Quali sono le affinità e le distanze tra vecchi e nuovi flussi migratori, all'interno delle domande sollevate dalle diverse discipline? A tale interrogativo l'autore fornisce risposte argomentate e convincenti, seppure mettendo in guardia sulle inevitabili difficoltà presenti nella comparazione di fenomeni talora incommensurabili per la distanza temporale e per la dispersione territoriale di fonti e strumenti di rilevazione.
Affinità e reiterazioni sono ravvisabili soprattutto se si presta attenzione alla scala micro dei comportamenti individuali e familiari, delle catene migratorie, delle opzioni riguardanti l'economia delle rimesse, delle dinamiche generazionali, della costruzione, elaborazione e negoziazione delle identità plurime o dei riferimenti transnazionali, ben presenti nell'esperienza dei migranti assai prima della globalizzazione. Le distanze si rivelano invece nei fenomeni osservabili attraverso la macroanalisi delle discipline giuridiche, politiche ed economiche. Tra le novità di oggi va annoverata una presenza più consistente della criminalita organizzata, una variabile alla quale si correlano novità non meno importanti, come gli interventi di controllo e di proibizione dei movimenti da parte di istituzioni nazionali e sovranazionali, praticati in modo assai più restrittivo che in passato. Sul piano economico si impongono inoltre le nuove regole di un mercato incapace di mettere in moto quelle osmosi regolative di risorse, manodopera e livelli salariali che hanno caratterizzato l'economia atlantica. Mentre sul piano organizzativo e sindacale appaiono ancora più difficili quelle conquiste storiche che hanno posto un freno alle ineguaglianze economiche e giuridiche tra le più svantaggiate aree di partenza e le più fortunate aree di arrivo.

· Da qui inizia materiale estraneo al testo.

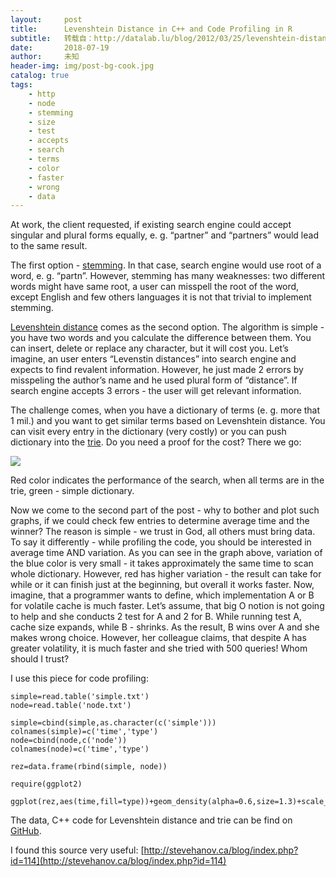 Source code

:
 ```yaml
---
layout:     post
title:      Levenshtein Distance in C++ and Code Profiling in R
subtitle:   转载自：http://datalab.lu/blog/2012/03/25/levenshtein-distance-in-c-and-code-profiling-in-r/
date:       2018-07-19
author:     未知
header-img: img/post-bg-cook.jpg
catalog: true
tags:
    - http
    - node
    - stemming
    - size
    - test
    - accepts
    - search
    - terms
    - color
    - faster
    - wrong
    - data
---
```


At work, the client requested, if existing search engine could accept singular and plural forms equally, e. g. “partner” and “partners” would lead to the same result.

The first option - [stemming](http://en.wikipedia.org/wiki/Stemming). In that case, search engine would use root of a word, e. g. “partn”. However, stemming has many weaknesses: two different words might have same root, a user can misspell the root of the word, except English and few others languages it is not that trivial to implement stemming.

[Levenshtein distance](http://en.wikipedia.org/wiki/Levenshtein_distance) comes as the second option. The algorithm is simple - you have two words and you calculate the difference between them. You can insert, delete or replace any character, but it will cost you. Let’s imagine, an user enters “Levenstin distances” into search engine and expects to find revalent information. However, he just made 2 errors by misspeling the author’s name and he used plural form of “distance”. If search engine accepts 3 errors - the user will get relevant information.

The challenge comes, when you have a dictionary of terms (e. g. more that 1 mil.) and you want to get similar terms based on Levenshtein distance. You can visit every entry in the dictionary (very costly) or you can push dictionary into the [trie](http://en.wikipedia.org/wiki/Trie). Do you need a proof for the cost? There we go:

[![](http://i176.photobucket.com/albums/w180/investuotojas/test.png)
](http://s176.photobucket.com/albums/w180/investuotojas?action=view¤t=test.png)

Red color indicates the performance of the search, when all terms are in the trie, green - simple dictionary.

Now we come to the second part of the post - why to bother and plot such graphs, if we could check few entries to determine average time and the winner? The reason is simple - we trust in God, all others must bring data. To say it differently - while profiling the code, you should be interested in average time AND variation. As you can see in the graph above, variation of the blue color is very small - it takes approximately the same time to scan whole dictionary. However, red has higher variation - the result can take for while or it can finish just at the beginning, but overall it works faster. Now, imagine, that a programmer wants to define, which implementation A or B for volatile cache is much faster. Let’s assume, that big O notion is not going to help and she conducts 2 test for A and 2 for B. While running test A, cache size expands, while B - shrinks. As the result, B wins over A and she makes wrong choice. However, her colleague claims, that despite A has greater volatility, it is much faster and she tried with 500 queries! Whom should I trust?

I use this piece for code profiling:

```
simple=read.table('simple.txt')
node=read.table('node.txt')

simple=cbind(simple,as.character(c('simple')))
colnames(simple)=c('time','type')
node=cbind(node,c('node'))
colnames(node)=c('time','type')

rez=data.frame(rbind(simple, node))

require(ggplot2)

ggplot(rez,aes(time,fill=type))+geom_density(alpha=0.6,size=1.3)+scale_x_log10()

```

The data, C++ code for Levenshtein distance and trie can be find on [GitHub](https://github.com/kafka399/Levenshtein-distance).

I found this source very useful: [http://stevehanov.ca/blog/index.php?id=114](http://stevehanov.ca/blog/index.php?id=114)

Gli unici squilibri che le migrazioni sembrano in grado di colmare, oggi, riguardano l'assetto demografico di una realtà internazionale nella quale all'invecchiamento delle società di accoglienza fa da contrappeso l'apporto decisivo delle popolazioni giovani delle aree di partenza. Al ridimensionamento di tale squilibrio, vantaggioso per le une, non corrisponde tuttavia una parallela opportunità per le altre; non solo i giovani che abbandonano i propri paesi sono talora i detentori di qualifiche e di livelli di istruzione che difficilmente potranno trovare un ricambio e ridurre così il processo di impoverimento delle aree di partenza, ma le riconversioni economiche dei redditi prodotti all'estero non sembrano in grado di apportare risorse davvero significative per bilanci pubblici già così precari.
In un mercato internazionale del lavoro dove i settori di attività coincidono quasi esclusivamente con i segmenti del terziario, una delle novità più positive, nel quadro attuale, è la più consistente presenza della manodopera femminile. A tale novità si affidano anche le speranze per il futuro: grazie alla presenza delle donne e agli insediamenti più stabili delle famiglie saranno facilitate le dinamiche generazionali e con queste i processi di interazione e di scambio con le differenti società di arrivo.